こうして作成された最初のRDB植物群落編は、1989年に日本自然保護協会とWWFジャパンが共同発刊したもので、日本の野生植物の17%にあたる895種が絶滅の危機にさらされていることが明らかになった。環境庁も同時並行的に動物種のRDBづくりを行ない、脊椎動物編と無脊椎動物編を1991年に発刊した。それによると、脊椎動物の283種、無脊椎動物の410種に絶滅のおそれがある。これらのRDBが根拠となり、1992年(平4)年「絶滅のおそれのある野生動植物の種の保存に関する法律(種の保存法)」が制定された。この法律は、守るべき指定種や生息地保護区の選定場所が少ないといった欠点はあるものの、危機的状況を少しでも改善すべく効果的な運用が期待されている。

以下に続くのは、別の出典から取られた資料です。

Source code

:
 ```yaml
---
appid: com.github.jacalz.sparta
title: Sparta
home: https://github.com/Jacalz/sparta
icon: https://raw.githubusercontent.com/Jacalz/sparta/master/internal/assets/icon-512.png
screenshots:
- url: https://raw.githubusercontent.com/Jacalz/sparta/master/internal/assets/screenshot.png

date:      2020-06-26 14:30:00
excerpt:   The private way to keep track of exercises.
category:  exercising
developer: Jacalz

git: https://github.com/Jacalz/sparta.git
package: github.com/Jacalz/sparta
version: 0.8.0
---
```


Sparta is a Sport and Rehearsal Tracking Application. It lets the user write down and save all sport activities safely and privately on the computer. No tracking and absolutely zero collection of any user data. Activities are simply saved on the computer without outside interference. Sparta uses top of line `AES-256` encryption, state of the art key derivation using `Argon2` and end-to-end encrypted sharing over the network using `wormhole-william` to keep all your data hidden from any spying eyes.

地域レベルのRDBづくりも始まっている。ほとんどの都道府県で作成されており、特に動物種、植物種以外に植物群落、地形・地質、自然景観の項目まで入った兵庫県や、地形・地質までも網羅した三重県のRDBが注目される。

新しいタイプのレッドデータブック

自然保護協会と世界自然保護基金日本委員会が1996年(平8)に発刊した「植物群落レッドデータブック」には、立地や群落の構造が典型的なもの、地理的分布に限界にあるもの、群落としてもともと希少なものや特殊なものや学術的に価値があるもの、などが挙げられている。生物多様性を「場」でとらえる内容をさらに深化させたものである。

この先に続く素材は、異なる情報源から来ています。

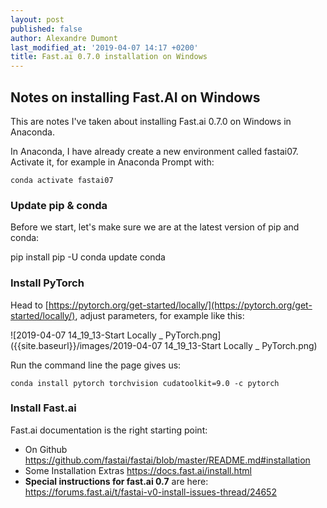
 ```yaml
---
layout: post
published: false
author: Alexandre Dumont
last_modified_at: '2019-04-07 14:17 +0200'
title: Fast.ai 0.7.0 installation on Windows
---
```

## Notes on installing Fast.AI on Windows

This are notes I've taken about installing Fast.ai 0.7.0 on Windows in Anaconda.

In Anaconda, I have already create a new environment called fastai07. Activate it, for example in Anaconda Prompt with:

```
conda activate fastai07
```

### Update pip & conda

Before we start, let's make sure we are at the latest version of pip and conda:

  pip install pip -U
  conda update conda

### Install PyTorch

Head to [https://pytorch.org/get-started/locally/](https://pytorch.org/get-started/locally/), adjust parameters, for example like this:

![2019-04-07 14_19_13-Start Locally _ PyTorch.png]({{site.baseurl}}/images/2019-04-07 14_19_13-Start Locally _ PyTorch.png)

Run the command line the page gives us:

```
conda install pytorch torchvision cudatoolkit=9.0 -c pytorch
```

### Install Fast.ai

Fast.ai documentation is the right starting point:
- On Github https://github.com/fastai/fastai/blob/master/README.md#installation
- Some Installation Extras https://docs.fast.ai/install.html
- **Special instructions for fast.ai 0.7** are here: https://forums.fast.ai/t/fastai-v0-install-issues-thread/24652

このRDBの目的は、さまざまな植物種の集まりである植物群落を自然の重要な構成要素と考え、植物群落そのものの多様性を守ることにある。このことは森や草原、湿地など、さまざまな植物群落に棲むさまざまな生物種を守ることにつながる。そもそも生物種が絶滅に追いやられる状況になったのは、多くの場合、その生息地が破壊されたからだ。

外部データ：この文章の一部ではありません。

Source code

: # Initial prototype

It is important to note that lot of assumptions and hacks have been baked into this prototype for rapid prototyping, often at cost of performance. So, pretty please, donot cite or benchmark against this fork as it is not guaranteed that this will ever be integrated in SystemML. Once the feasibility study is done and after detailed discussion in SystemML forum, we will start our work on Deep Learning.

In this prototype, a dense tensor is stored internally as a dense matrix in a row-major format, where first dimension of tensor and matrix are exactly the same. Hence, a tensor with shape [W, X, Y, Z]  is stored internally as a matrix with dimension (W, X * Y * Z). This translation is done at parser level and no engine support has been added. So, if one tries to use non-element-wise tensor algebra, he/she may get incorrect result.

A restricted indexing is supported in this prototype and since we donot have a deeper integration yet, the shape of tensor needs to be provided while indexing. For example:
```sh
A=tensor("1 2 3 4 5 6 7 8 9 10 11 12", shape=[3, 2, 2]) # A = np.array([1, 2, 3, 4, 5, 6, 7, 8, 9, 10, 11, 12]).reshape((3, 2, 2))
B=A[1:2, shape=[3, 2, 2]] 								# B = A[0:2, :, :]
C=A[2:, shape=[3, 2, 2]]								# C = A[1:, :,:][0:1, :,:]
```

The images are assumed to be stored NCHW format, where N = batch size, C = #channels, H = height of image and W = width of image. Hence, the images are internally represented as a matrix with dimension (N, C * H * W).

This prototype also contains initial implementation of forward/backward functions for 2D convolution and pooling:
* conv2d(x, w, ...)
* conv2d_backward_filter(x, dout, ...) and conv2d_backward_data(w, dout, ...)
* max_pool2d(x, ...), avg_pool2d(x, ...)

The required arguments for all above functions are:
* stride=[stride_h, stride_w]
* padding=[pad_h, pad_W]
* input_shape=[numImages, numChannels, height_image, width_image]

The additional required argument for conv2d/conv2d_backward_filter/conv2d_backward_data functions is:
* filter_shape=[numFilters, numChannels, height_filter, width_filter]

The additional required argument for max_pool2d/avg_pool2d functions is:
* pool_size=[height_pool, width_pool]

さらに、さままざな植物群落の組み合わせを含む多様な生態系を守ることも目的に含まれる。個々の生物は、周辺のさまざまなものとの関係のなかで生きている。同じ類どうしの関係、違う種の生物との関係、そして水や土や大気といった周辺の非生物的な環境との関係。緊急に保護保全が必要な植物群落リストを作成することは、これらの関係すべてを保護することにつながるといえる。このように、植物群落RDBは、個別具体的な「場」をともなう対象の多様性保全を目的としている点が、「植物種」や「動物種」にはない大きな特徴だ。ほかに、保存されるべき地形をリストアップした「日本の地形データッブック」(1994年)があり、このタイプに分類できる。

生態系の保全は文化へ社会へ

自然のみならず、今や文化的ランドスケープの多様性保全も視野に入れらるようになってきた。地中海地域において生態系を景観のひとまとまりとしてとらえたランドスケープのRDBが作成されたり、ドイツではビオトープレベルのRDBが試みられている。

(*ビオトープ:野生生物が自立的に存続できるような生態系からなる地域空間)

保全の対象が種や自然生態系レベルから、半自然的・文化的ランドスケープレベルへと広がることは、より複合的な人の問題として、生態系的なものから文化的、社会経済問題へとその概念や方法までも拡大しつつあることを意味している。

今後は、ここに紹介した植物群落、ビオトープ、ランドスケープといったそれぞれのRDBを、生物多様性保全体の枠組みのなかでどのように位置づけるかの検討も必要だろう。多くの課題はあるが、新しいタイプのRDBは、自然利用(土地利用、水利用などを含む)を適正なものにする上で重要な役割を果たし、地球全体の自然利用管理計画を考える上で不可欠なものになるだろう。